Experts: Christoph Kolano (INEOS), Francesco Stellacci (EPFL)
In the medium to long term, antimicrobial materials could replace conventional disinfectants, as well as antibiotics in certain applications, help prevent the emergence of multi-resistant germs, and provide a physico-chemical line of defence against the unwanted spread of microorganisms. To achieve these goals and remain socially accepted, antimicrobial materials must become sustainable and affordable. This creates great opportunities for the Swiss medtech and materials industries, but also for society.
Picture: Freudenberg BioPerformance, Unsplash
The term "antimicrobial" encompasses all active mechanisms that, when applied, kill bacteria, fungi, viruses and other microorganisms, inhibit their growth or counteract their colonisation of surfaces. Antimicrobial surfaces have one or more of the aforementioned properties, whereby their effect is limited to the surface.
Surfaces can be antimicrobial in three ways:
There is a very widely known Christian tradition of godparents giving their godchild a silver spoon as a christening gift. Probably very few of them are aware that this is an antimicrobial product, which will accompany the child throughout life in hygienically impeccable condition.
Today, antimicrobial surfaces have found their way into numerous industrial sectors and are playing an increasingly important role in public spaces. Antimicrobial surfaces have become an indispensable aspect of healthcare applications, be it for surgical instruments or to prevent the formation of biofilms on catheters, for example. Current practice is to coat these with antibiotics, which can cause resistance. New procedures apply droplets containing silver ions to the catheters, thus making antibiotics superfluous. Cosmetics have a long shelf life, thanks to the addition of preservatives. If these products are supplied in packaging with an antimicrobial coating, there is no need to use preservatives. For cosmetics in packaging with pumps, the head and spring are made out of silver to achieve the same goal. The use of antimicrobial materials for food packaging, on the other hand, plays only a minor role, as food does not have as long a shelf life as cosmetics and is packaged under steam sterilisation or in a modified atmosphere. The same applies to medicines. Antimicrobial coatings play an essential role in gastronomy for the disinfection of tables and menus, as well as in the shipping industry and generally for products used in water.

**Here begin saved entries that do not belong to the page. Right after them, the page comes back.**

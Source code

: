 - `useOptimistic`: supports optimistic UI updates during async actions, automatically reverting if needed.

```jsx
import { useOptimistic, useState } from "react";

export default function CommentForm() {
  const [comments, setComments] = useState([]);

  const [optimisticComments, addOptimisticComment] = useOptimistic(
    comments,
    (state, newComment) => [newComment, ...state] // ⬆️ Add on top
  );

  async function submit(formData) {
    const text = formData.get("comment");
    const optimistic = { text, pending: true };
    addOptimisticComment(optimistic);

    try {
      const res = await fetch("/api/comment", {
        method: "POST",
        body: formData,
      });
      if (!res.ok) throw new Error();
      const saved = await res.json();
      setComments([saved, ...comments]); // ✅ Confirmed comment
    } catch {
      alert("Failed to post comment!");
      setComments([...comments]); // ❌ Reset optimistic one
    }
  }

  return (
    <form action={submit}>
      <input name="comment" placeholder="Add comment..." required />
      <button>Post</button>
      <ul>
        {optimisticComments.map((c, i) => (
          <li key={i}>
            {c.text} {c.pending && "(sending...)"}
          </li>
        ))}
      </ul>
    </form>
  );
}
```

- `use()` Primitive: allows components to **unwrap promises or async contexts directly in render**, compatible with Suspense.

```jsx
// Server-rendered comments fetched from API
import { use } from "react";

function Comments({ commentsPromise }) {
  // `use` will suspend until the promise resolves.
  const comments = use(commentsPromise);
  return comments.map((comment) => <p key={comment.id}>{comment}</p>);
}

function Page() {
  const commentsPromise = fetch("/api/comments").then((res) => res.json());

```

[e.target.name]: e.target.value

The coronavirus pandemic made us aware of a demand for more antimicrobial surfaces in public spaces. Conceivably, materials that function according to the lock-and-key principle or release singlet oxygen could be used for surfaces touched by lots of people: handrails and seats in public transport, banisters, door handles and buttons in lifts. Antimicrobial materials would thus become a physico-chemical line of defence in the fight against the spread of microorganisms.
To be prepared for the future, antimicrobial materials must become sustainable and affordable. Only then can they develop their full potential and, in the medium to long term, replace conventional disinfectants, as well as antibiotics in certain applications, and help prevent the emergence of multi-resistant germs. This opens up great opportunities for basic research. Medical technology, which is strongly represented in Switzerland, benefits from antimicrobial materials; this can become an incentive for the Swiss materials industry. If the Swiss medtech industry succeeds in exerting increasing pressure on plastics manufacturers and suppliers, the production of niche products in Switzerland is conceivable.

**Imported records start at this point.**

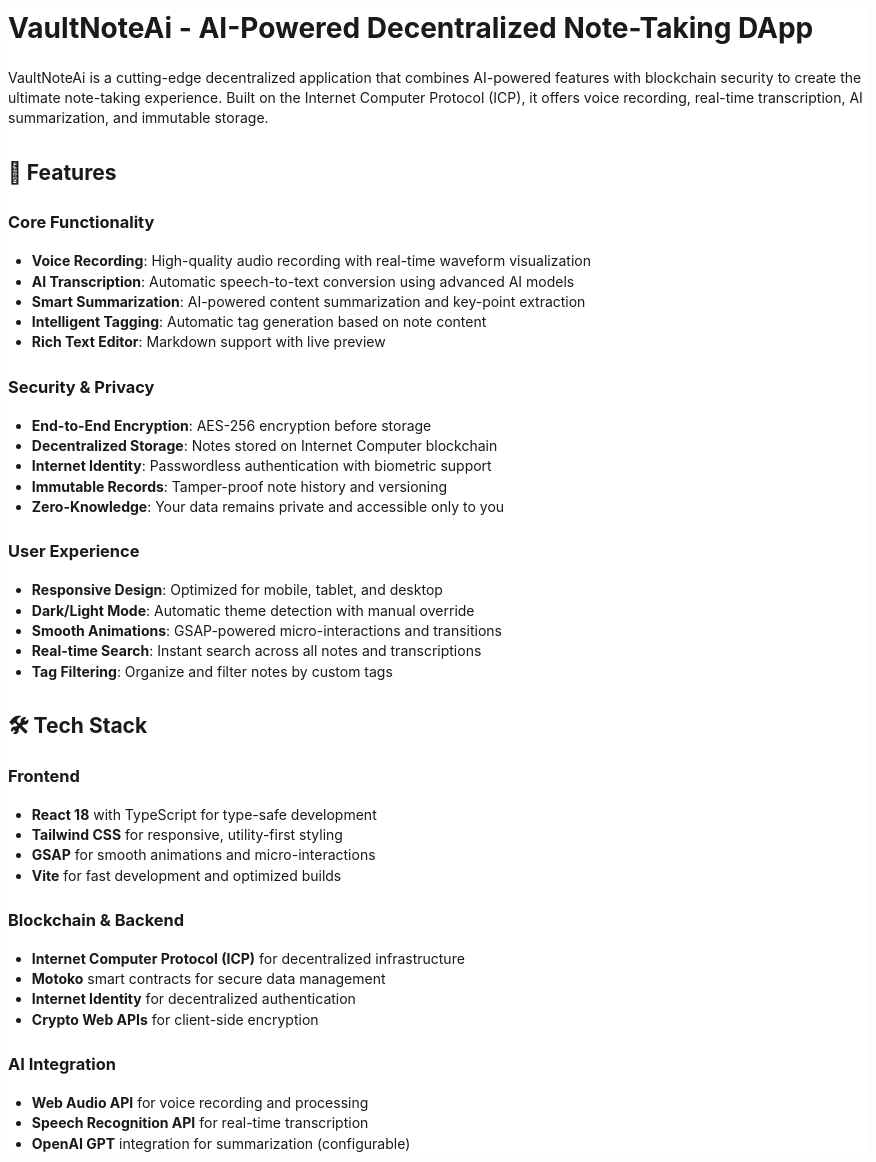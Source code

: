 # VaultNoteAi - AI-Powered Decentralized Note-Taking DApp

VaultNoteAi is a cutting-edge decentralized application that combines AI-powered features with blockchain security to create the ultimate note-taking experience. Built on the Internet Computer Protocol (ICP), it offers voice recording, real-time transcription, AI summarization, and immutable storage.

## 🚀 Features

### Core Functionality
- **Voice Recording**: High-quality audio recording with real-time waveform visualization
- **AI Transcription**: Automatic speech-to-text conversion using advanced AI models
- **Smart Summarization**: AI-powered content summarization and key-point extraction
- **Intelligent Tagging**: Automatic tag generation based on note content
- **Rich Text Editor**: Markdown support with live preview

### Security & Privacy
- **End-to-End Encryption**: AES-256 encryption before storage
- **Decentralized Storage**: Notes stored on Internet Computer blockchain
- **Internet Identity**: Passwordless authentication with biometric support
- **Immutable Records**: Tamper-proof note history and versioning
- **Zero-Knowledge**: Your data remains private and accessible only to you

### User Experience
- **Responsive Design**: Optimized for mobile, tablet, and desktop
- **Dark/Light Mode**: Automatic theme detection with manual override
- **Smooth Animations**: GSAP-powered micro-interactions and transitions
- **Real-time Search**: Instant search across all notes and transcriptions
- **Tag Filtering**: Organize and filter notes by custom tags

## 🛠 Tech Stack

### Frontend
- **React 18** with TypeScript for type-safe development
- **Tailwind CSS** for responsive, utility-first styling
- **GSAP** for smooth animations and micro-interactions
- **Vite** for fast development and optimized builds

### Blockchain & Backend
- **Internet Computer Protocol (ICP)** for decentralized infrastructure
- **Motoko** smart contracts for secure data management
- **Internet Identity** for decentralized authentication
- **Crypto Web APIs** for client-side encryption

### AI Integration
- **Web Audio API** for voice recording and processing
- **Speech Recognition API** for real-time transcription
- **OpenAI GPT** integration for summarization (configurable)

Technical progress is needed for the described applications and scenarios to become reality. One major challenge is the integration of materials that produce singlet oxygen, and of small droplets containing silver, into a polymer material like plastic. The plastic should retain properties such as flexibility and, at the same time, the antimicrobial substance should not get washed out – to maintain effectiveness on one hand and to avoid direct contact with the environment on the other.
Caution is necessary not only in the use, but also the disposal, of antimicrobial materials, so as to minimise environmental impact. The development of sustainable solutions is essential for future applications, especially so that acceptance in society can still be counted on. When using antimicrobial materials, it must be taken into account that they kill not only pathogenic but also desirable microorganisms.
In the coming years, there will be increasing pressure from authorities to replace toxic and non-specific quaternised ammonium compounds. The alternative is to be found in surfaces whose antimicrobial effect is unleashed by external stimuli. This requires new materials that have to go through an expensive and time-consuming approval process. In order for start-ups to remain involved in such development, a hub or consortium must be set up. Switzerland should make use of its reputation as a place of innovative technology, as well as the "Swissness" factor, so as to play a leading role in the establishment of such a hub.
The players in Switzerland are rather poorly networked and there is a lack of access to buyers and consumers. An initiative to bring research, industry and consumers closer together would probably pay off. One possibility would be to organise a symposium once a year, along the lines of the annual convention held by the American Cleaning Institute (ACI). This focuses exclusively on aspects of cleaning and disinfection, interconnects the players and represents their interests.